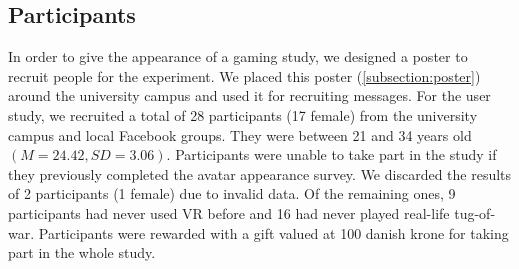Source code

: \subsection{Participants}
\label{subsection:participantsExperiment}
In order to give the appearance of a gaming study, we designed a poster to recruit people for the experiment. We placed this poster (\ref{subsection:poster}) around the university campus and  used it for recruiting messages. For the user study, we recruited a total of 28 participants (17 female) from the university campus and local Facebook groups. They were between 21 and 34 years old $(M = 24.42, SD = 3.06)$. Participants were unable to take part in the study if they previously completed the avatar appearance survey. We discarded the results of 2 participants (1 female) due to invalid data. Of the remaining ones, 9 participants had never used VR before and 16 had never played real-life tug-of-war. Participants were rewarded with a gift valued at 100 danish krone for taking part in the whole study.

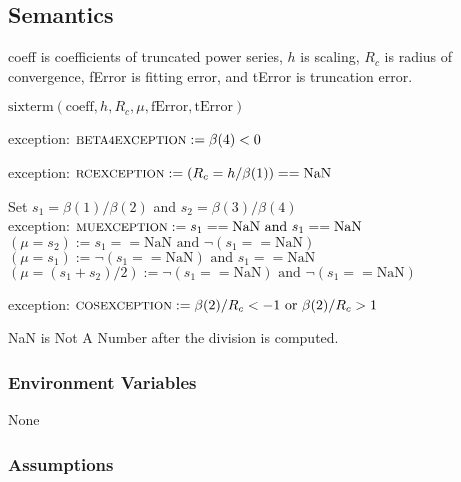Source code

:\documentclass[12pt, titlepage]{article}
\begin{document}
\subsection{Semantics}

coeff is coefficients of truncated power series,
$h$ is scaling,
$R_c$ is radius of convergence,
fError is fitting error, and
tError is truncation error.

\vspace{.3cm}

\Ni $\text{sixterm}( \text{coeff}, h, R_c, \mu, \text{fError}, \text{tError})$

\vspace{.3cm}

\Ni exception: $\text{\footnotesize BETA4EXCEPTION} := \beta(4)<0$

\vspace{.3cm}

\Ni exception: $\text{\footnotesize RCEXCEPTION} := (R_c = h/\beta(1)) == \text{NaN}$

\vspace{.3cm}
Set $s_1 = \beta(1)/\beta(2)$ and $s_2 = \beta(3)/\beta(4)$\\
\Ni exception: $\text{\footnotesize MUEXCEPTION} :=  s_1 == \text{NaN}  \text{ and } s_1 == \text{NaN}$\\
\Ni $(\mu = s_2) := s_1 == \text{NaN}  \text{ and } \neg (s_1 == \text{NaN})$\\
\Ni $(\mu = s_1) := \neg(s_1 == \text{NaN}) \text{ and } s_1 == \text{NaN}$\\
\Ni $(\mu = (s_1+s_2)/2) := \neg(s_1 == \text{NaN})  \text{ and }  \neg(s_1 == \text{NaN})$

\vspace{.3cm}

\Ni exception: $\text{\footnotesize COSEXCEPTION} :=  \beta(2)/ R_c < -1 \text{ or } \beta(2)/ R_c > 1$

\vspace{.3cm}

\Ni NaN is Not A Number after the division is computed.

\subsubsection{Environment Variables}

None

\subsubsection{Assumptions}
\end{document}
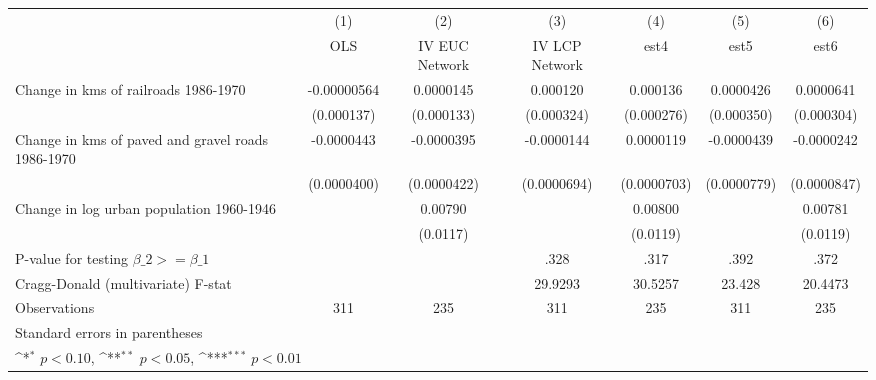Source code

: {
\def\sym#1{\ifmmode^{#1}\else\(^{#1}\)\fi}
\begin{tabular}{l*{6}{c}}
\hline\hline
                &\multicolumn{1}{c}{(1)}&\multicolumn{1}{c}{(2)}&\multicolumn{1}{c}{(3)}&\multicolumn{1}{c}{(4)}&\multicolumn{1}{c}{(5)}&\multicolumn{1}{c}{(6)}\\
                &\multicolumn{1}{c}{OLS}&\multicolumn{1}{c}{IV EUC Network}&\multicolumn{1}{c}{IV LCP Network}&\multicolumn{1}{c}{est4}&\multicolumn{1}{c}{est5}&\multicolumn{1}{c}{est6}\\
\hline
Change in kms of railroads 1986-1970&-0.00000564         &0.0000145         & 0.000120         & 0.000136         &0.0000426         &0.0000641         \\
                &(0.000137)         &(0.000133)         &(0.000324)         &(0.000276)         &(0.000350)         &(0.000304)         \\
[1em]
Change in kms of paved and gravel roads 1986-1970&-0.0000443         &-0.0000395         &-0.0000144         &0.0000119         &-0.0000439         &-0.0000242         \\
                &(0.0000400)         &(0.0000422)         &(0.0000694)         &(0.0000703)         &(0.0000779)         &(0.0000847)         \\
[1em]
Change in log urban population 1960-1946&                  &  0.00790         &                  &  0.00800         &                  &  0.00781         \\
                &                  & (0.0117)         &                  & (0.0119)         &                  & (0.0119)         \\
\hline
P-value for testing $\beta\_{2} >= \beta\_{1}$&                  &                  &     .328         &     .317         &     .392         &     .372         \\
Cragg-Donald (multivariate) F-stat&                  &                  &  29.9293         &  30.5257         &   23.428         &  20.4473         \\
Observations    &      311         &      235         &      311         &      235         &      311         &      235         \\
\hline\hline
\multicolumn{7}{l}{\footnotesize Standard errors in parentheses}\\
\multicolumn{7}{l}{\footnotesize \sym{*} \(p<0.10\), \sym{**} \(p<0.05\), \sym{***} \(p<0.01\)}\\
\end{tabular}
}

- [Task objective]: Copy each record exactly. Leave any images out of the copy.

- [Your response]:
Source code

: \subsection{Participants}
\label{subsection:participantsExperiment}
In order to give the appearance of a gaming study, we designed a poster to recruit people for the experiment. We placed this poster (\ref{subsection:poster}) around the university campus and  used it for recruiting messages. For the user study, we recruited a total of 28 participants (17 female) from the university campus and local Facebook groups. They were between 21 and 34 years old $(M = 24.42, SD = 3.06)$. Participants were unable to take part in the study if they previously completed the avatar appearance survey. We discarded the results of 2 participants (1 female) due to invalid data. Of the remaining ones, 9 participants had never used VR before and 16 had never played real-life tug-of-war. Participants were rewarded with a gift valued at 100 danish krone for taking part in the whole study.

Source code

:\documentclass[12pt, titlepage]{article}
\begin{document}
\subsection{Semantics}

coeff is coefficients of truncated power series,
$h$ is scaling,
$R_c$ is radius of convergence,
fError is fitting error, and
tError is truncation error.

\vspace{.3cm}

\Ni $\text{sixterm}( \text{coeff}, h, R_c, \mu, \text{fError}, \text{tError})$

\vspace{.3cm}

\Ni exception: $\text{\footnotesize BETA4EXCEPTION} := \beta(4)<0$

\vspace{.3cm}

\Ni exception: $\text{\footnotesize RCEXCEPTION} := (R_c = h/\beta(1)) == \text{NaN}$

\vspace{.3cm}
Set $s_1 = \beta(1)/\beta(2)$ and $s_2 = \beta(3)/\beta(4)$\\
\Ni exception: $\text{\footnotesize MUEXCEPTION} :=  s_1 == \text{NaN}  \text{ and } s_1 == \text{NaN}$\\
\Ni $(\mu = s_2) := s_1 == \text{NaN}  \text{ and } \neg (s_1 == \text{NaN})$\\
\Ni $(\mu = s_1) := \neg(s_1 == \text{NaN}) \text{ and } s_1 == \text{NaN}$\\
\Ni $(\mu = (s_1+s_2)/2) := \neg(s_1 == \text{NaN})  \text{ and }  \neg(s_1 == \text{NaN})$

\vspace{.3cm}

\Ni exception: $\text{\footnotesize COSEXCEPTION} :=  \beta(2)/ R_c < -1 \text{ or } \beta(2)/ R_c > 1$

\vspace{.3cm}

\Ni NaN is Not A Number after the division is computed.

\subsubsection{Environment Variables}

None

\subsubsection{Assumptions}
\end{document}
Source code

: {
\def\sym#1{\ifmmode^{#1}\else\(^{#1}\)\fi}
\begin{tabular}{l*{6}{c}}
\hline\hline
                &\multicolumn{1}{c}{(1)}&\multicolumn{1}{c}{(2)}&\multicolumn{1}{c}{(3)}&\multicolumn{1}{c}{(4)}&\multicolumn{1}{c}{(5)}&\multicolumn{1}{c}{(6)}\\
                &\multicolumn{1}{c}{OLS}&\multicolumn{1}{c}{IV EUC Network}&\multicolumn{1}{c}{IV LCP Network}&\multicolumn{1}{c}{est4}&\multicolumn{1}{c}{est5}&\multicolumn{1}{c}{est6}\\
\hline
Change in kms of railroads 1986-1970&-0.00000564         &0.0000145         & 0.000120         & 0.000136         &0.0000426         &0.0000641         \\
                &(0.000137)         &(0.000133)         &(0.000324)         &(0.000276)         &(0.000350)         &(0.000304)         \\
[1em]
Change in kms of paved and gravel roads 1986-1970&-0.0000443         &-0.0000395         &-0.0000144         &0.0000119         &-0.0000439         &-0.0000242         \\
                &(0.0000400)         &(0.0000422)         &(0.0000694)         &(0.0000703)         &(0.0000779)         &(0.0000847)         \\
[1em]
Change in log urban population 1960-1946&                  &  0.00790         &                  &  0.00800         &                  &  0.00781         \\
                &                  & (0.0117)         &                  & (0.0119)         &                  & (0.0119)         \\
\hline
P-value for testing $\beta\_{2} >= \beta\_{1}$&                  &                  &     .328         &     .317         &     .392         &     .372         \\
Cragg-Donald (multivariate) F-stat&                  &                  &  29.9293         &  30.5257         &   23.428         &  20.4473         \\
Observations    &      311         &      235         &      311         &      235         &      311         &      235         \\
\hline\hline
\multicolumn{7}{l}{\footnotesize Standard errors in parentheses}\\
\multicolumn{7}{l}{\footnotesize \sym{*} \(p<0.10\), \sym{**} \(p<0.05\), \sym{***} \(p<0.01\)}\\
\end{tabular}
}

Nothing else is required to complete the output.